(Source records)
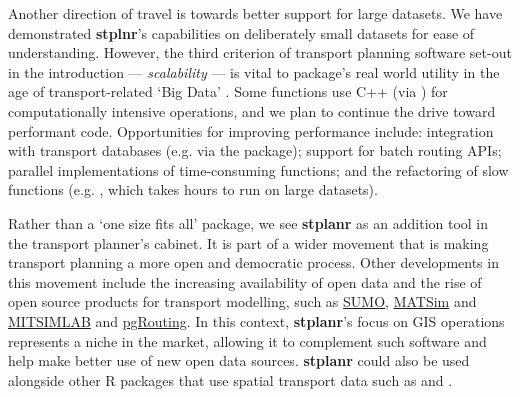 Another direction of travel is towards better support for large datasets.
We have demonstrated \textbf{stplnr}'s capabilities on deliberately small datasets for ease of understanding.
However, the third criterion of transport planning software set-out in the introduction --- \emph{scalability} --- is vital to package's real world utility in the age of transport-related `Big Data' \citep{lovelace_big_2016}.
Some functions use C++ (via ) for computationally intensive operations, and we plan to continue the drive toward performant code.
Opportunities for improving performance include:
integration with transport databases (e.g. via the  package);
support for batch routing APIs;
parallel implementations of time-consuming functions;
and the refactoring of slow functions (e.g. , which takes hours to run on large datasets).


Rather than a `one size fits all' package, we see \textbf{stplanr} as an addition tool in the transport planner's cabinet.
It is part of a wider movement that is making transport
planning a more open and democratic process. Other developments in this
movement include the increasing availability of open data
\citep{naumova_building_2016} and the rise of open source products for
transport modelling, such as
\href{http://www.dlr.de/ts/en/desktopdefault.aspx/tabid-9883/16931_read-41000/}{SUMO},
\href{http://www.matsim.org/}{MATSim} and
\href{https://its.mit.edu/software/mitsimlab}{MITSIMLAB}
\citep{saidallah_comparative_2016} and
\href{http://pgrouting.org/}{pgRouting}.
In this context, \textbf{stplanr}'s focus on
GIS operations represents a niche in the market, allowing it to
complement such software and help make better use of new open data
sources.
\textbf{stplanr} could also be used alongside other R packages that
use spatial transport data such as  and
 \citep{RJ-2017-020}.

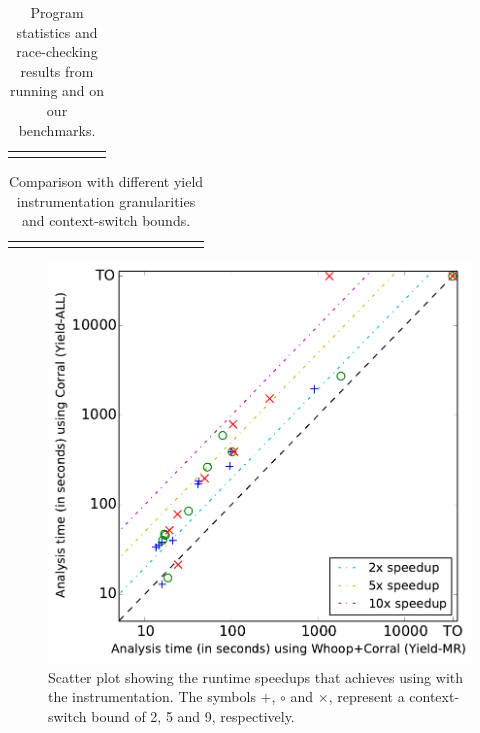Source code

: \newcommand{\colspacing}{\hspace{1.8em}}
\begin{table}[t]
\small
\centering
\setlength{\tabcolsep}{0.3em}
\caption{Program statistics and race-checking results from running \whoop and \corral on our benchmarks.}
\label{tab:stats}
\begin{tabular}{l rrr rr r}
\centering

\end{tabular}
\end{table}

\begin{table}[t]
\small
\centering
\setlength{\tabcolsep}{0.45em}
\caption{Comparison with different yield instrumentation granularities and context-switch bounds.}
\label{tab:results}
\begin{tabular}{l r rrrr rrrr rrrr}
\centering

\end{tabular}
\end{table}

\begin{figure}
\centering
\includegraphics[width=.99\linewidth]{experiments/figures/yieldmr_vs_yieldall.pdf}
\caption{Scatter plot showing the runtime speedups that \corral achieves using \whoop with the \yieldmr instrumentation. The symbols $+$, $\circ$ and $\times$, represent a context-switch bound of 2, 5 and 9, respectively.}
\label{fig:plot}
\end{figure}

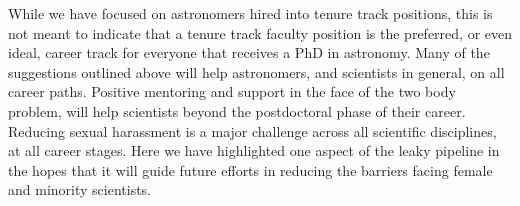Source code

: \documentclass[modern]{aastex62}
\begin{document}
While we have focused on astronomers hired into tenure track positions, this is not meant to indicate that a tenure track faculty position is the preferred, or even ideal, career track for everyone that receives a PhD in astronomy. Many of the suggestions outlined above will help astronomers, and scientists in general, on all career paths. Positive mentoring and support in the face of the two body problem, will help scientists beyond the postdoctoral phase of their career. Reducing sexual harassment is a major challenge across all scientific disciplines, at all career stages. Here we have highlighted one aspect of the leaky pipeline in the hopes that it will guide future efforts in reducing the barriers facing female and minority scientists. 







\end{document}
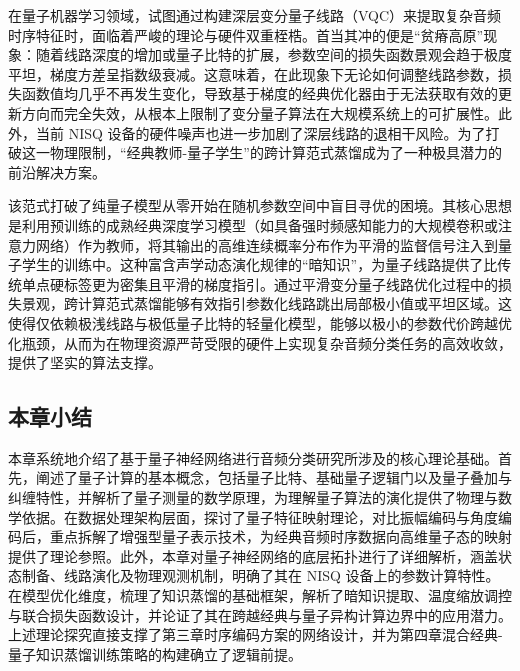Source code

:在量子机器学习领域，试图通过构建深层变分量子线路（VQC）来提取复杂音频时序特征时，面临着严峻的理论与硬件双重桎梏。首当其冲的便是“贫瘠高原”现象：随着线路深度的增加或量子比特的扩展，参数空间的损失函数景观会趋于极度平坦，梯度方差呈指数级衰减。这意味着，在此现象下无论如何调整线路参数，损失函数值均几乎不再发生变化，导致基于梯度的经典优化器由于无法获取有效的更新方向而完全失效，从根本上限制了变分量子算法在大规模系统上的可扩展性。此外，当前 NISQ 设备的硬件噪声也进一步加剧了深层线路的退相干风险。为了打破这一物理限制，“经典教师-量子学生”的跨计算范式蒸馏成为了一种极具潜力的前沿解决方案。

该范式打破了纯量子模型从零开始在随机参数空间中盲目寻优的困境。其核心思想是利用预训练的成熟经典深度学习模型（如具备强时频感知能力的大规模卷积或注意力网络）作为教师，将其输出的高维连续概率分布作为平滑的监督信号注入到量子学生的训练中。这种富含声学动态演化规律的“暗知识”，为量子线路提供了比传统单点硬标签更为密集且平滑的梯度指引。通过平滑变分量子线路优化过程中的损失景观，跨计算范式蒸馏能够有效指引参数化线路跳出局部极小值或平坦区域。这使得仅依赖极浅线路与极低量子比特的轻量化模型，能够以极小的参数代价跨越优化瓶颈，从而为在物理资源严苛受限的硬件上实现复杂音频分类任务的高效收敛，提供了坚实的算法支撑。

\subsection{本章小结}
\label{sec:chap2_summary}

本章系统地介绍了基于量子神经网络进行音频分类研究所涉及的核心理论基础。首先，阐述了量子计算的基本概念，包括量子比特、基础量子逻辑门以及量子叠加与纠缠特性，并解析了量子测量的数学原理，为理解量子算法的演化提供了物理与数学依据。在数据处理架构层面，探讨了量子特征映射理论，对比振幅编码与角度编码后，重点拆解了增强型量子表示技术，为经典音频时序数据向高维量子态的映射提供了理论参照。此外，本章对量子神经网络的底层拓扑进行了详细解析，涵盖状态制备、线路演化及物理观测机制，明确了其在 NISQ 设备上的参数计算特性。在模型优化维度，梳理了知识蒸馏的基础框架，解析了暗知识提取、温度缩放调控与联合损失函数设计，并论证了其在跨越经典与量子异构计算边界中的应用潜力。上述理论探究直接支撑了第三章时序编码方案的网络设计，并为第四章混合经典-量子知识蒸馏训练策略的构建确立了逻辑前提。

Exercise details:
After removing the pictures, repeat the remaining records exactly.

Response area:
 Another direction of travel is towards better support for large datasets.
We have demonstrated \textbf{stplnr}'s capabilities on deliberately small datasets for ease of understanding.
However, the third criterion of transport planning software set-out in the introduction --- \emph{scalability} --- is vital to package's real world utility in the age of transport-related `Big Data' \citep{lovelace_big_2016}.
Some functions use C++ (via ) for computationally intensive operations, and we plan to continue the drive toward performant code.
Opportunities for improving performance include:
integration with transport databases (e.g. via the  package);
support for batch routing APIs;
parallel implementations of time-consuming functions;
and the refactoring of slow functions (e.g. , which takes hours to run on large datasets).


Rather than a `one size fits all' package, we see \textbf{stplanr} as an addition tool in the transport planner's cabinet.
It is part of a wider movement that is making transport
planning a more open and democratic process. Other developments in this
movement include the increasing availability of open data
\citep{naumova_building_2016} and the rise of open source products for
transport modelling, such as
\href{http://www.dlr.de/ts/en/desktopdefault.aspx/tabid-9883/16931_read-41000/}{SUMO},
\href{http://www.matsim.org/}{MATSim} and
\href{https://its.mit.edu/software/mitsimlab}{MITSIMLAB}
\citep{saidallah_comparative_2016} and
\href{http://pgrouting.org/}{pgRouting}.
In this context, \textbf{stplanr}'s focus on
GIS operations represents a niche in the market, allowing it to
complement such software and help make better use of new open data
sources.
\textbf{stplanr} could also be used alongside other R packages that
use spatial transport data such as  and
 \citep{RJ-2017-020}.

Source code

: \newcommand{\colspacing}{\hspace{1.8em}}
\begin{table}[t]
\small
\centering
\setlength{\tabcolsep}{0.3em}
\caption{Program statistics and race-checking results from running \whoop and \corral on our benchmarks.}
\label{tab:stats}
\begin{tabular}{l rrr rr r}
\centering

\end{tabular}
\end{table}

\begin{table}[t]
\small
\centering
\setlength{\tabcolsep}{0.45em}
\caption{Comparison with different yield instrumentation granularities and context-switch bounds.}
\label{tab:results}
\begin{tabular}{l r rrrr rrrr rrrr}
\centering

\end{tabular}
\end{table}

\begin{figure}
\centering
\includegraphics[width=.99\linewidth]{experiments/figures/yieldmr_vs_yieldall.pdf}
\caption{Scatter plot showing the runtime speedups that \corral achieves using \whoop with the \yieldmr instrumentation. The symbols $+$, $\circ$ and $\times$, represent a context-switch bound of 2, 5 and 9, respectively.}
\label{fig:plot}
\end{figure}

Source code

: \documentclass[modern]{aastex62}
\begin{document}
While we have focused on astronomers hired into tenure track positions, this is not meant to indicate that a tenure track faculty position is the preferred, or even ideal, career track for everyone that receives a PhD in astronomy. Many of the suggestions outlined above will help astronomers, and scientists in general, on all career paths. Positive mentoring and support in the face of the two body problem, will help scientists beyond the postdoctoral phase of their career. Reducing sexual harassment is a major challenge across all scientific disciplines, at all career stages. Here we have highlighted one aspect of the leaky pipeline in the hopes that it will guide future efforts in reducing the barriers facing female and minority scientists. 







\end{document}
Source code

:在量子机器学习领域，试图通过构建深层变分量子线路（VQC）来提取复杂音频时序特征时，面临着严峻的理论与硬件双重桎梏。首当其冲的便是“贫瘠高原”现象：随着线路深度的增加或量子比特的扩展，参数空间的损失函数景观会趋于极度平坦，梯度方差呈指数级衰减。这意味着，在此现象下无论如何调整线路参数，损失函数值均几乎不再发生变化，导致基于梯度的经典优化器由于无法获取有效的更新方向而完全失效，从根本上限制了变分量子算法在大规模系统上的可扩展性。此外，当前 NISQ 设备的硬件噪声也进一步加剧了深层线路的退相干风险。为了打破这一物理限制，“经典教师-量子学生”的跨计算范式蒸馏成为了一种极具潜力的前沿解决方案。

该范式打破了纯量子模型从零开始在随机参数空间中盲目寻优的困境。其核心思想是利用预训练的成熟经典深度学习模型（如具备强时频感知能力的大规模卷积或注意力网络）作为教师，将其输出的高维连续概率分布作为平滑的监督信号注入到量子学生的训练中。这种富含声学动态演化规律的“暗知识”，为量子线路提供了比传统单点硬标签更为密集且平滑的梯度指引。通过平滑变分量子线路优化过程中的损失景观，跨计算范式蒸馏能够有效指引参数化线路跳出局部极小值或平坦区域。这使得仅依赖极浅线路与极低量子比特的轻量化模型，能够以极小的参数代价跨越优化瓶颈，从而为在物理资源严苛受限的硬件上实现复杂音频分类任务的高效收敛，提供了坚实的算法支撑。

\subsection{本章小结}
\label{sec:chap2_summary}

本章系统地介绍了基于量子神经网络进行音频分类研究所涉及的核心理论基础。首先，阐述了量子计算的基本概念，包括量子比特、基础量子逻辑门以及量子叠加与纠缠特性，并解析了量子测量的数学原理，为理解量子算法的演化提供了物理与数学依据。在数据处理架构层面，探讨了量子特征映射理论，对比振幅编码与角度编码后，重点拆解了增强型量子表示技术，为经典音频时序数据向高维量子态的映射提供了理论参照。此外，本章对量子神经网络的底层拓扑进行了详细解析，涵盖状态制备、线路演化及物理观测机制，明确了其在 NISQ 设备上的参数计算特性。在模型优化维度，梳理了知识蒸馏的基础框架，解析了暗知识提取、温度缩放调控与联合损失函数设计，并论证了其在跨越经典与量子异构计算边界中的应用潜力。上述理论探究直接支撑了第三章时序编码方案的网络设计，并为第四章混合经典-量子知识蒸馏训练策略的构建确立了逻辑前提。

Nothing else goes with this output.